I've been down this road many times.  It seems most of my days are spent in mental yo-yo games regarding what (mostly) dietary/behavioral shift I can make that will help me feel better quickly and potentially get rid of my leaky gut / possible SIBO AND be something I can do most of the time.  Something I can live with.  NOW, I understand and admit freely that feeling better in and of itself must be sustainable, no matter what it takes to get there.  But right now I'm in a delicate place, as everything has come to a head with me and I know I must do this, but I'm in so much discomfort and physical and emotional pain that I somehow am less able to make a shift.  It's like I've become a professional at enduring pain.  That's not good.

So I make half-assed or temporary changes and then drop them and wake up the next day on the same hamster wheel.  Might as well keep track of it.  Maybe something will arise.

Yesterday I decided it might be worth giving OMAD a try.   One Meal a Day, or another way to look at it would be to extend the fasting window another few hours from 16 to 20 or more.  Many people do this for weight control and to manage problems.  Many also want to (myself included) eat (and drink!) whatever they feel like eating during the 2-4 hours of eating.  The idea here is that I know I can handle the fast and I know I will be healing during the fast and I know I can push it longer.  I feel great when I'm doing it.  Hardly any symptoms at all.  And maybe, just MAYBE, it will be enough to get me on a healing track even though I will eat garbage (grains, sugar, beer, junk food) during the short eating window.  Maybe that will do less damage and overall I'll be doing more healing than hurting.  The "I can eat whatever I want during the feeding window" idea is what keeps it from being a painful emotional burden.

Will it work?  I know one day won't tell, but I also know that for something to seem like a good long term plan it will need to make me feel better right away and if something I do makes me feel bad or worse, it's probably not a good long term plan.

So, yesterday I tried it.  I basically refrained from bringing food to work and didn't buy or eat anything.  So by the time I got home at about 6:00 PM, I had been without calories for about 20 hours.  I felt great.  Paradoxically, when I do this I actually feel like I have MORE energy, I don't get tired during the day, and most surprisingly of all, my 15 miles hilly bike ride home actually feels BETTER to me.

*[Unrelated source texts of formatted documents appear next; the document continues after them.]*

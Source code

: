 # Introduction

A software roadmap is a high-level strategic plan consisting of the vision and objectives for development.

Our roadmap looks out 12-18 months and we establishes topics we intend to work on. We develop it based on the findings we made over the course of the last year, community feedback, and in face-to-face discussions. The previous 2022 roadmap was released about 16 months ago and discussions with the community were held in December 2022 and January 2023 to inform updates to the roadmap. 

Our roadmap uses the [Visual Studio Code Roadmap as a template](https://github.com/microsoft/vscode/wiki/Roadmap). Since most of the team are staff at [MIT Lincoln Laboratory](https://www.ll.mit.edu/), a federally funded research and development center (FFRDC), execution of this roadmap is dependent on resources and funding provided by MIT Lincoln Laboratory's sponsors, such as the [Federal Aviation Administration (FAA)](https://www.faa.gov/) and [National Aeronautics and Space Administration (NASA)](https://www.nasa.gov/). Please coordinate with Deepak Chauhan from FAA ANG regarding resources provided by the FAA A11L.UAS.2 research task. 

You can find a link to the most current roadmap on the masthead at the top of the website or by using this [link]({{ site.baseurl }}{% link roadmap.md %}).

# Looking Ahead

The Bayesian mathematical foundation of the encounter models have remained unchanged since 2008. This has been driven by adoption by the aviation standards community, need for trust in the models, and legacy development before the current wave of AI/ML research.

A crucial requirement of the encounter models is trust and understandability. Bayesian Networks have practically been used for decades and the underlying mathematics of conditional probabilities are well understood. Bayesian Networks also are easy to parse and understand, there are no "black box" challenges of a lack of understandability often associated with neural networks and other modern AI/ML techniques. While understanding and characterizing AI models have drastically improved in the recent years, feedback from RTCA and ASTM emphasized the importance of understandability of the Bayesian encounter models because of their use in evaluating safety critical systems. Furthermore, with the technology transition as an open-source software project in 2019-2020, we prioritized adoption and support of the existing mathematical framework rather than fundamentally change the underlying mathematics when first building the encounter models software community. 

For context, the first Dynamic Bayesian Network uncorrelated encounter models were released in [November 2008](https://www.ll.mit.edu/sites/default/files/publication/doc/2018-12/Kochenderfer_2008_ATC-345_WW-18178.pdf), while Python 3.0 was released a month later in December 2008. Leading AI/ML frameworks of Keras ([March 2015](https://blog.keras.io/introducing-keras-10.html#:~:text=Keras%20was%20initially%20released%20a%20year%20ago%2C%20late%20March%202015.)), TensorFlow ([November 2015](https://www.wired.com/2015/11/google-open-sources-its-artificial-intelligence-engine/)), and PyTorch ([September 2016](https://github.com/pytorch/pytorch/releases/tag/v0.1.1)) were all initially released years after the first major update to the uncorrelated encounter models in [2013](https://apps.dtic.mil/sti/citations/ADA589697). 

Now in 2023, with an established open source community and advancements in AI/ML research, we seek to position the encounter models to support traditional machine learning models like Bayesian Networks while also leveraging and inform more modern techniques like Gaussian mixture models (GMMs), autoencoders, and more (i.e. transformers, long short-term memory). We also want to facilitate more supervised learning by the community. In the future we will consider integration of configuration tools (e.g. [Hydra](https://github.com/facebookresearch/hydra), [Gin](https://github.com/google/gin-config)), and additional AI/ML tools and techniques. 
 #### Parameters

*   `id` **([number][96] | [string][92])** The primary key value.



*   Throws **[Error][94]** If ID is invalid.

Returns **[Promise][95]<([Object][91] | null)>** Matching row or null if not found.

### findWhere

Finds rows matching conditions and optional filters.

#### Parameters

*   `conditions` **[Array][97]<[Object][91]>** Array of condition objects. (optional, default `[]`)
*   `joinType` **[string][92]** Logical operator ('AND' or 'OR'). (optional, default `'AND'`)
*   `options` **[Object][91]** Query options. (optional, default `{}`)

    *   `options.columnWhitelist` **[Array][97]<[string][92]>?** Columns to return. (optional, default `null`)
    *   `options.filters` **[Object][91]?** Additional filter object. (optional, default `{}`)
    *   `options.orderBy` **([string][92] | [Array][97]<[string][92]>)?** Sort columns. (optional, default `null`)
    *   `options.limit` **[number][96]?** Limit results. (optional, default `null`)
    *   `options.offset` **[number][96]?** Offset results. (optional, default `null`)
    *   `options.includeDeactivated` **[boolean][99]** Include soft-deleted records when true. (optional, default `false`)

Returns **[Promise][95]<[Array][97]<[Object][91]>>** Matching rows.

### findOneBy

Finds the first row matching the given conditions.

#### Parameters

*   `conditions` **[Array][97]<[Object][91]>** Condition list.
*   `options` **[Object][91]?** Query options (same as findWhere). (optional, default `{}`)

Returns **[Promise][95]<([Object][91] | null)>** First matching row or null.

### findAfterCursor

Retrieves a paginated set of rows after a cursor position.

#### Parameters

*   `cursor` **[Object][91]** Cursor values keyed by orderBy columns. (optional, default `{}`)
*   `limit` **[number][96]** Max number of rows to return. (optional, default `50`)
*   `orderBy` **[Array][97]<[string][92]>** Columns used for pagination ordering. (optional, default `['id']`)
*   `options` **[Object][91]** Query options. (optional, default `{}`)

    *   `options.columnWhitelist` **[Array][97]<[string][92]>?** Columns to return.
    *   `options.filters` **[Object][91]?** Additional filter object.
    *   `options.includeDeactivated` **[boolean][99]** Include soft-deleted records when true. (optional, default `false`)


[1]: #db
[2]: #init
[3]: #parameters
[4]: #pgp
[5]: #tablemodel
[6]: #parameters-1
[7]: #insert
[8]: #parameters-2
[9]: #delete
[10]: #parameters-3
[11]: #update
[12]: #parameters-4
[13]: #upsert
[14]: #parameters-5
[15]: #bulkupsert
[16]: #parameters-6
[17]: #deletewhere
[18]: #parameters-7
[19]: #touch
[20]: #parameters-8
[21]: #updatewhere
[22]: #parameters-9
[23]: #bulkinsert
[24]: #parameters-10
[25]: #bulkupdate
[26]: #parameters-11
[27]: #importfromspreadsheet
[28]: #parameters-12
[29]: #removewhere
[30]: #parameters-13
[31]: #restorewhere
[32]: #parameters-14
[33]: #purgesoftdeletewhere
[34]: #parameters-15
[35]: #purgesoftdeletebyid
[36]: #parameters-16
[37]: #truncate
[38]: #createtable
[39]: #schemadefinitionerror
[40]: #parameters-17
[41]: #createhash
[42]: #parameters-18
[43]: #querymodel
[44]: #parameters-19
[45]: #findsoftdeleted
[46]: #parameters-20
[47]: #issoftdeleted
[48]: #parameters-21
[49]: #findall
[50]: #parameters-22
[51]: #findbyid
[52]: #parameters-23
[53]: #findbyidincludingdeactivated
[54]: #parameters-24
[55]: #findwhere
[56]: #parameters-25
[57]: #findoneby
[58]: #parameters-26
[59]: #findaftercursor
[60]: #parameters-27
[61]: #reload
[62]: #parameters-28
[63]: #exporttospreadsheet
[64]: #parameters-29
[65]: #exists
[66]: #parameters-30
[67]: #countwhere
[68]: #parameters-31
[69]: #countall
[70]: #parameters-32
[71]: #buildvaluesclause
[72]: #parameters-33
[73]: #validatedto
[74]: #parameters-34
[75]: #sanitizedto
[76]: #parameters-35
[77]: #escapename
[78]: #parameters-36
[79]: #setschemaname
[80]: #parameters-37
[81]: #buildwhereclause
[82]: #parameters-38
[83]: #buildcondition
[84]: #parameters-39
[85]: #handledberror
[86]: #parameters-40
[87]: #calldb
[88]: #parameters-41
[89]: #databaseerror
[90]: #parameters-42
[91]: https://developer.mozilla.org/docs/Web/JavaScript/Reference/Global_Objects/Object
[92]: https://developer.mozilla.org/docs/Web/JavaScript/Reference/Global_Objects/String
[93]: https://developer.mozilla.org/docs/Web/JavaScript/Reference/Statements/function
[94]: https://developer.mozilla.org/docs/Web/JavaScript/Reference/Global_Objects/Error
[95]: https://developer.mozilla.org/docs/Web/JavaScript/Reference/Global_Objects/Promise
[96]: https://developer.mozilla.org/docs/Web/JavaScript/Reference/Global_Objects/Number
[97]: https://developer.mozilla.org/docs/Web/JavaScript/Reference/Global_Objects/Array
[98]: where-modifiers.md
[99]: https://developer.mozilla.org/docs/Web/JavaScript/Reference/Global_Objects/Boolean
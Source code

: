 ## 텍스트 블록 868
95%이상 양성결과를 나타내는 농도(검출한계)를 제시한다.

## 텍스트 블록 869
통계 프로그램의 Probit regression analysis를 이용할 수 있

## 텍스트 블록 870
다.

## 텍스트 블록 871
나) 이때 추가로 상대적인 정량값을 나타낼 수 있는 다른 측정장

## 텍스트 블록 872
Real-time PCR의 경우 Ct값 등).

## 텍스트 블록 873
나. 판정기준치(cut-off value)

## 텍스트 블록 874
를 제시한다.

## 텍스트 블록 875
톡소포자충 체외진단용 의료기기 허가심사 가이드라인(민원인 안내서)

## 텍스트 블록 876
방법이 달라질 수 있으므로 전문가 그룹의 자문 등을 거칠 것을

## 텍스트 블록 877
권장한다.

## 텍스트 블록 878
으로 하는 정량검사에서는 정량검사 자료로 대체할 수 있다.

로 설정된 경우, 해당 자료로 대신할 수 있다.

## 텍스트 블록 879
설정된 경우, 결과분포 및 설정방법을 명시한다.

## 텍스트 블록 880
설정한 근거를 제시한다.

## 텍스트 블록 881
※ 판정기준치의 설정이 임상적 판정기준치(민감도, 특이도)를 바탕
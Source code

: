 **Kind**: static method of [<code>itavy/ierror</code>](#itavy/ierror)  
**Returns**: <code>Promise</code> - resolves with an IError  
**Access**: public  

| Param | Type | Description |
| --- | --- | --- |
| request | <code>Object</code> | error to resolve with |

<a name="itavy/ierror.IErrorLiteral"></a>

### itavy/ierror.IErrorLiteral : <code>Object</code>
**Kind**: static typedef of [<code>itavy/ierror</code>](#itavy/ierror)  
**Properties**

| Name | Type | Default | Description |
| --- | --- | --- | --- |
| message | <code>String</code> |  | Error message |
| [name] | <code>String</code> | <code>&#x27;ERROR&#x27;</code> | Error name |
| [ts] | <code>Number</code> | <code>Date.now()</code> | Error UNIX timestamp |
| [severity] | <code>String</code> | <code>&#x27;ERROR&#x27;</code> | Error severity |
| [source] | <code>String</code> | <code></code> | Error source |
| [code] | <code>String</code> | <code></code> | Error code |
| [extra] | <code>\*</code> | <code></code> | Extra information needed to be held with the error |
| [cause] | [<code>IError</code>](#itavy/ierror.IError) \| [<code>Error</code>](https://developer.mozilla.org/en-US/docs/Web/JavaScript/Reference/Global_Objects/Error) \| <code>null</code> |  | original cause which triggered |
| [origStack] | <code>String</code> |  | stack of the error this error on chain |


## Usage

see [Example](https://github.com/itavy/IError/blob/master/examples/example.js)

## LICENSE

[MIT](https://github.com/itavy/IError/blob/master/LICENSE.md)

So when I got home I commenced eating whatever I wanted.  Which basically entailed some good things (olives, pickles) and some bad (burger with white bun, sandwich with Lebanon balogna and cheese, corn chips).

Result?  I felt TERRIBLE.  HORRIBLE.  Bad stomach cramps, huge bloating, an overall increase in symptoms.  I think the fast helped and then smashing it over the head with two hours of eating garbage just made it all come roaring back with a vengeance.  Not good.

FAIL.

The next experiment will be with a day of very low carb.  Depending on how that goes it will be interesting then to combine it with the long fast.